[Dataset entries]
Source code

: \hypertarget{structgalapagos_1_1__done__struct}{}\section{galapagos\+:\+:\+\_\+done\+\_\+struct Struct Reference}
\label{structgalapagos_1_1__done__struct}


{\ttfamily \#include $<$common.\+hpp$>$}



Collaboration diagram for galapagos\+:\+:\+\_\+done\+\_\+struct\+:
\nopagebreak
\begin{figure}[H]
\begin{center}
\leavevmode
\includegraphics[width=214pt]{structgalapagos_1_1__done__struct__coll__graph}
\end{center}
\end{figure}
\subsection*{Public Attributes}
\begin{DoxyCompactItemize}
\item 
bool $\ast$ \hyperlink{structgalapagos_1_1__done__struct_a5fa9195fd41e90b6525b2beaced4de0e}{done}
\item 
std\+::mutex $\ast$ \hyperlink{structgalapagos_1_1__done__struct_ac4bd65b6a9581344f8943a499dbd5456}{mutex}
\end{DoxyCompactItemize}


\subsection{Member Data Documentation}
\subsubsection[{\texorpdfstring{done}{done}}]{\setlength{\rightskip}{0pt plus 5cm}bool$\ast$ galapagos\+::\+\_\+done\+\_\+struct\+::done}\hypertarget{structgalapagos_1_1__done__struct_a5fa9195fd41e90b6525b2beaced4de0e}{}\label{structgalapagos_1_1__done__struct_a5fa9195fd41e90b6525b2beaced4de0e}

#### ABOUT THIS EXERCISE:
Using the entries above, copy out all lines that contain the string "hypertarget".

#### RESPONSE TO THE EXERCISE:
: \hypertarget{structgalapagos_1_1__done__struct}{}\section{galapagos\+:\+:\+\_\+done\+\_\+struct Struct Reference}
\subsubsection[{\texorpdfstring{done}{done}}]{\setlength{\rightskip}{0pt plus 5cm}bool$\ast$ galapagos\+::\+\_\+done\+\_\+struct\+::done}\hypertarget{structgalapagos_1_1__done__struct_a5fa9195fd41e90b6525b2beaced4de0e}{}\label{structgalapagos_1_1__done__struct_a5fa9195fd41e90b6525b2beaced4de0e}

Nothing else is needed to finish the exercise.